Włoska uczta: Bolonia, Florencja, Pratolino, Cinque Terre, Piza
Do Włoch jeździ się, aby jeść, nie ma co do tego wątpliwości. Wszystko, co jedliśmy podczas naszej podróży, było przepyszne. A gdzie i co dokładnie jedliśmy, zobaczycie poniżej.
1. Bolonia
Smaki Bolonii zaczęliśmy poznawać od pizzy, croisantów i kawy, a następnie wymyślnego deseru, który był czymś w pół drogi między kawą a musem w kawiarni Impero pod bolońskimi portykami.
Na pastę z flagowego produktu Bolonii, czyli mortadeli wybraliśmy się do Trattoria La Montanara.

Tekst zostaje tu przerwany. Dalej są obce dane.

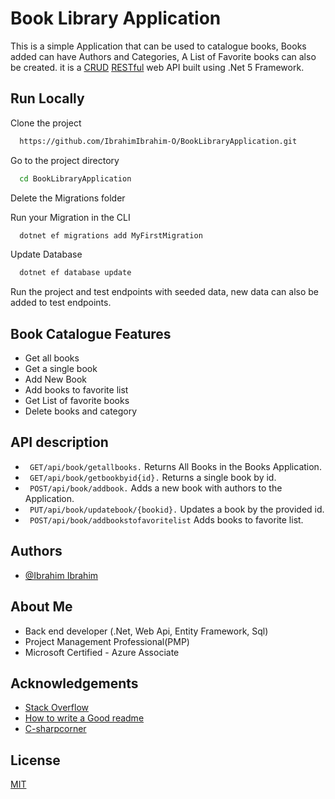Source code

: 
# Book Library Application

This is a simple Application that can be used to catalogue books,
Books added can have Authors and Categories, A List of Favorite books
can also be created. it is a [CRUD](https://en.wikipedia.org/wiki/Create,_read,_update_and_delete#:~:text=In%20computer%20programming%2C%20create%2C%20read,computer%2Dbased%20forms%20and%20reports.) 
[RESTful](https://en.wikipedia.org/wiki/Representational_state_transfer) web API built using .Net 5 Framework.



## Run Locally

Clone the project

```bash
  https://github.com/IbrahimIbrahim-O/BookLibraryApplication.git
```

Go to the project directory

```bash
  cd BookLibraryApplication
```

Delete the Migrations folder


Run your Migration in the CLI

```bash
  dotnet ef migrations add MyFirstMigration
```

Update Database

```bash
  dotnet ef database update
```

Run the project and test endpoints with seeded data, new data can also be added to test endpoints.
## Book Catalogue Features

- Get all books
- Get a single book
- Add New Book
- Add books to favorite list
- Get List of favorite books
- Delete books and category
## API description

- ``` GET/api/book/getallbooks.``` Returns All Books in the Books Application.
- ``` GET/api/book/getbookbyid{id}.``` Returns a single book by id.
- ``` POST/api/book/addbook.``` Adds a new book with authors to the Application.
- ``` PUT/api/book/updatebook/{bookid}.``` Updates a book by the provided id.
- ``` POST/api/book/addbookstofavoritelist``` Adds books to favorite list.




## Authors

- [@Ibrahim Ibrahim](https://github.com/IbrahimIbrahim-O)


##  About Me
- Back end developer (.Net, Web Api, Entity Framework, Sql)
- Project Management Professional(PMP)
- Microsoft Certified - Azure Associate




## Acknowledgements

 - [Stack Overflow](https://stackoverflow.com)
 - [How to write a Good readme](https://bulldogjob.com/news/449-how-to-write-a-good-readme-for-your-github-project)
 - [C-sharpcorner](https://www.c-sharpcorner.com)
## License

[MIT](https://choosealicense.com/licenses/mit/)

Tam też zjedliśmy tagliatelle alla bolognese i boloński rosół z tortelini.
Na bolońskim targu spożywczym zrobiliśmy sobie przerwę od zwiedzania, siadając w bistro Sorelle Ribelli na słodkie cannoli i najlepsze wino, jakie piłam we Włoszech.
Dzień kończyliśmy w Trattoria del Tempo Buono na tradycyjnych bolońskich placuszkach z pastą rybną, bułeczkach nadziewanych mortadelą, torteloni oraz lasagne.
2. Florencja
Pierwszego wieczora we Florencji byliśmy w Trattoria Verdi Firenze. Tam jadłam najlepszą carbonarę w życiu (przede wszystkim bez cebuli) i była tak pyszna, że nie zrobiłam nawet zdjęcia. Udało mi się natomiast uchwycić przystawki.
Odkrywając piękno Florencji, zatrzymaliśmy się na kanapki w Ca' Pelletti Firenze, a potem w Florerè caffè bistrot na cannoli, które okazało się jedyną niesmaczną rzeczą podczas całej podróży, bo było suche i twarde.
Kolację jedliśmy w Trattoria luogo diVino. Spaghetti oraz zupę pomidorową podaną w formie kremu w pucharku do lodów.
Całkiem dobre śniadanie zjedliśmy w SimBIOsi Organic Cafe &Lovely Bistro, a wieczorem pizzę i kolejną carbonarę w Da Garibardi.
Ostatniego dnia we Florencji odkryliśmy prawdziwą perełkę, czyli market il Mercato Centrale Firenze. Pochłonęliśmy tam niezliczone ilości pyszności i wina.
4. Cinque Terre
Podczas zwiedzania Cinque Terre zrobiliśmy przystanek w Vernazzie na obłędne krewetki oraz w Riomaggiore na kanapkę i wino w Trattoria La Lampara.